When the new leaders began to release prisoners, their reactions were often similar. Kira Alliluyeva, herself newly released, picked up her mother Zhenya from the Lubianka.
“So finally, Stalin saved us after all!” declared Zhenya.
“You fool!” exclaimed Kira. “Stalin’s dead!” Zhenya admired Stalin up to her death in 1974. Her sister-in-law Anna Redens, like Budyonny’s second wife, Olga, had lost her mind in confinement and never recovered. Vlasik returned broken from prison but he and Poskrebyshev remained friends, both dying in the mid-sixties.
Khrushchev emerged as the dominant leader. Malenkov was removed as Premier and replaced by Bulganin. In 1956, Khrushchev, backed by Mikoyan, famously denounced Stalin’s crimes in his “Secret Speech.” Five years later, Stalin’s body was removed from the Mausoleum and buried in the Kremlin wall.
In 1957, Molotov, Kaganovich and Malenkov, backed by Voroshilov and Bulganin, managed to overthrow Khrushchev in the Presidium. However, Khrushchev mobilized the Central Committee, flying in his supporters in planes organized by Marshal Zhukov.

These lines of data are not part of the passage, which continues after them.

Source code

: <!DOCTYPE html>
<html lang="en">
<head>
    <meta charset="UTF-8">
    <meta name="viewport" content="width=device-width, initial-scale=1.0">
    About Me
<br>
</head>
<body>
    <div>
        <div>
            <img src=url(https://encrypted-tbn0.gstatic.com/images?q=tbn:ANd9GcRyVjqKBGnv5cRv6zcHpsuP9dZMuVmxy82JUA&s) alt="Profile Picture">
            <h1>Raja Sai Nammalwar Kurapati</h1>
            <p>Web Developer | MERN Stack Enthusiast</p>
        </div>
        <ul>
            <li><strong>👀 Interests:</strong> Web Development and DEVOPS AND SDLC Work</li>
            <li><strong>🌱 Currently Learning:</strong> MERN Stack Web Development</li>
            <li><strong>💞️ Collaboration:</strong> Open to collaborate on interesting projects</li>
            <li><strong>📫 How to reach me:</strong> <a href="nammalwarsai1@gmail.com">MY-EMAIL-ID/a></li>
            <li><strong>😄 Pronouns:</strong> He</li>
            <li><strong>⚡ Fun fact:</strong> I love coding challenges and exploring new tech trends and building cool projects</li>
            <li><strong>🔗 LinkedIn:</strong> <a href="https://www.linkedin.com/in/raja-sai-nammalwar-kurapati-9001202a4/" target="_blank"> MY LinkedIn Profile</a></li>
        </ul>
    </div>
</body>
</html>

At a Plenum, Stalin’s murderous magnates scrambled to blame one another for their crimes: “Sleeves rolled up, axe in hand, they lopped off heads,” Zhukov accused them—and Khrushchev himself. Khrushchev attacked Malenkov who replied: “Only you are completely pure, Comrade Khrushchev!” Kaganovich insisted “the whole Politburo signed” the death lists. Khrushchev accused him back but Kaganovich roared: “Didn’t you sign death warrants in Ukraine?” Finally Khrushchev shouted: “All of us taken together aren’t worth Stalin’s shit!” As a recent historian has written, “this was certainly no Nuremberg” but it was the “closest Stalin’s henchmen came to a day of reckoning.” Molotov, Kaganovich and Malenkov were sacked. Kaganovich and Malenkov were despatched to run a potash factory and power station respectively in distant regions. Malenkov’s daughter says her father found this minor job a calming relief; Kaganovich’s grandson reports that “Iron Lazar” immediately discarded his notorious temper and never shouted again, becoming a cosy grandfather.

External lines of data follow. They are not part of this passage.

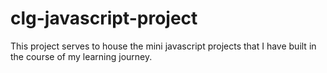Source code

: # clg-javascript-project

This project serves to house the mini javascript projects that I have built in the course of my learning journey.
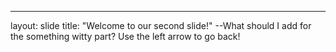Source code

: ---
layout: slide
title: "Welcome to our second slide!"
--What should I add for the something witty part?
Use the left arrow to go back!

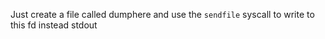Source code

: Just create a file called dumphere and use the `sendfile` syscall to write to this fd instead stdout
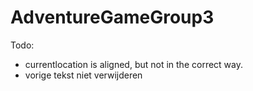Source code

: # AdventureGameGroup3

Todo: 
- currentlocation is aligned, but not in the correct way.
- vorige tekst niet verwijderen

Molotov became Soviet Ambassador to Mongolia and then, in 1960, Soviet Representative at the UN Atomic Agency in Vienna so that he was present, ignored in the background, when President Kennedy and Khrushchev met there with their delegations in June 1961.
Khrushchev, like Stalin before him, became Premier as well as First Secretary. Marshal Zhukov became Defence Minister as a reward for his help but his pugnacity and fame threatened the increasingly vainglorious Khrushchev who sacked him for “Bonapartism.” By 1960, when the senile Voroshilov retired as President, Khrushchev and Mikoyan were the last of Stalin’s magnates in power. During the Cuban Missile Crisis, it was Mikoyan who flew to Havana, accompanied by his son Sergo, to persuade Castro to agree to Khrushchev’s compromise, and then on to Washington to talk to Kennedy. Mikoyan, who had helped carry Lenin’s coffin, also attended JFK’s funeral.
After the scare of the Missile Crisis and the autocratic folly of his agricultural panaceas, Khrushchev was overthrown in 1964 by a cabal of Stalin’s young stars, Brezhnev, Kosygin and their éminence grise , Suslov, who ruled until their deaths in the eighties. Mikoyan survived even this upheaval and became President, retiring in 1965.
The old magnates found it hard to cope with their fall. They had expected to be arrested so were all relieved to be alive. When they left their apartments in the Kremlin in 1957, Kaganovich and Andreyev found they did not even own their own towels or sheets. Many of them were granted apartments in the palatial Granovsky buildings where the shrewd Molotov managed to secure two apartments as well as a dacha. Kaganovich and Malenkov retired to spartan but large apartments in another building on the Frunze Embankment but avoided each other. These famous and blood-spattered old pensioners spent their retirements writing their memoirs, receiving Stalinist admirers, avoiding the hostile stares of former victims they encountered in the street, applying for readmission to the Party, and shuffling through papers in the Lenin Library: they were non-people but spotting them became a thrilling form of living archaeology.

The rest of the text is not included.